Fewer Yards Delivering Ships on Global Scale
The global dowturn in contracting activity has seen various fluctuations in the newbuilding tonnage delivered together with variations in the number of yards delivering ships (1,000 GT and above), according to the latest report on shipbuilding issued by London-based Clarksons.
“In 2005, 334 yards delivered almost 1,600 ships of 72.2m dwt.

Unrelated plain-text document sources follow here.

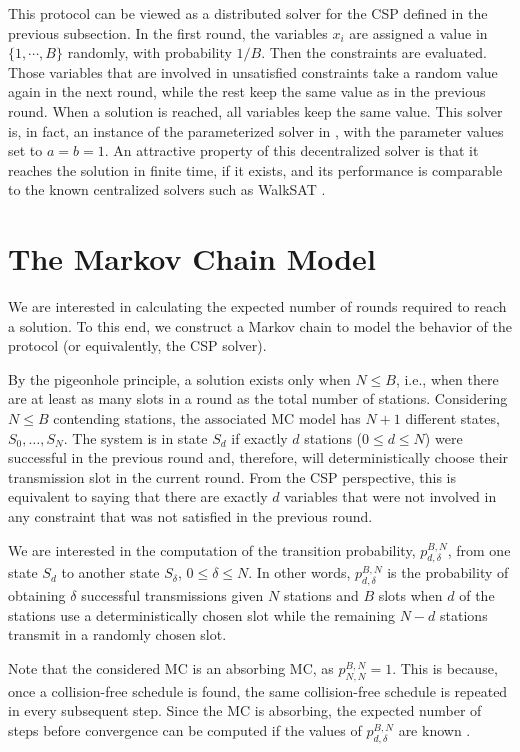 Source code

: \documentclass[journal]{IEEEtran}
\begin{document}
This protocol can be viewed as a distributed solver for the CSP defined in the previous subsection. In the first round, the variables $x_i$ are assigned a value in $\{1,\cdots, B \}$ randomly, with probability $1/B$. Then the constraints are evaluated. Those variables that are involved in unsatisfied constraints take a random value again in the next round, while the rest keep the same value as in the previous round. When a solution is reached, all  variables keep the same value. This solver is, in fact, an instance of the parameterized solver in \cite{duffy2011dcs}, with the parameter values set to $a=b=1$. An attractive property of this decentralized solver is that it reaches the solution in finite time, if it exists, and its performance is comparable to the known centralized solvers such as WalkSAT \cite{selman1993lss}.


\section{The Markov Chain Model}
\label{sec:markov_chain}

We are interested in calculating the expected number of rounds required to reach a solution. To this end, we construct a Markov chain to model the behavior of the protocol (or equivalently, the CSP solver). 

By the pigeonhole principle, a solution exists only when $N\leq B$, i.e., when there are at least as many slots in a round as the total number of stations. Considering $N\leq B$ contending stations, the associated MC model has $N+1$ different states, $S_0, \dots, S_N$.
The system is in state $S_d$ if exactly $d$ stations ($0 \leq d \leq N$) were successful in the previous round and, therefore, will deterministically choose their transmission slot in the current round.
From the CSP perspective, this is equivalent to saying that there are exactly $d$ variables that were not involved in any constraint that was not satisfied in the previous round.

We are interested in the computation of the transition probability, $p_{d,\delta}^{B,N}$, from one state $S_d$ to another state $S_\delta$, $0 \leq \delta \leq N$. In other words, $p_{d,\delta}^{B,N}$ is the probability of obtaining $\delta$ successful transmissions given $N$ stations and $B$ slots when $d$ of the stations use a deterministically chosen slot while the remaining $N-d$ stations transmit in a randomly chosen slot.

Note that the considered MC is an absorbing MC, as $p_{N,N}^{B,N}=1$. This is because, once a collision-free schedule is found, the same collision-free schedule is repeated in every subsequent step.
Since the MC is absorbing, the expected number of steps before convergence can be computed if the values of $p_{d,\delta}^{B,N}$ are known \cite{grinstead1997ip}.
\end{document}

This rose to 576 yards delivering over 3,000 ships of 152.4m dwt at the peak of the delivery boom in 2010.
However, with the fall in contracting activity following the global downturn, the number of yards making a delivery declined and, last year, 155 fewer yards delivered a ship compared to 2010. This slide appears to have continued, albeit at a slower rate, and this year 295 yards have made a delivery so far,” Clarksons’ Samantha Barnwell said.
Clarksons’ analysis of the yards delivering the most tonnage each year, shows that the ‘top 10’ yards’ output of over 50% of tonnage in 2005 fell to around 38% during the delivery boom. The number has since risen, moving back in the direction of the pre-delivery boom share, even as the volume of tonnage delivered from these largely experienced yards fell from 63.7m dwt in 2011 to 43.9m dwt in 2013.
“Meanwhile, the next group of builders which comprise the ‘top 11-20’ have maintained a fairly consistent share of global deliveries, outputting between 16% and 20% of tonnage p.a. since 2005. The volume of output from these yards has varied substantially, ramping up by 63% (to 24.7m dwt) between 2008 and 2010 during the delivery boom as yards reacted quickly to increased demand before scaling back (to 18.5m dwt in 2013) as global demand fell,” Barnwell added.
With respect to the yards making up the “top ten”, Chinese yards, which accounted for 5% of tonnage output from the ‘top 10’ yards in 2005, have increased their share and in the year to date two Chinese state yards alone account for 20% of deliveries from the ‘top 10’, Clarksons writes, adding that the share of deliveries made by Chinese yards has increased over the period.
“Chinese yards accounted for just under 30% of dwt output by the ‘top 11-20’ yards in 2005; however, in the ytd, seven Chinese yards accounted for 70% of the ‘top 11-20’ deliveries,” Barnwell added.
“The established yards of the ‘top 10’ are moving back towards the 50% share marker, whilst the next tier of yards, despite seeing a change in composition and their output fall, are maintaining a fairly constant share of global output.”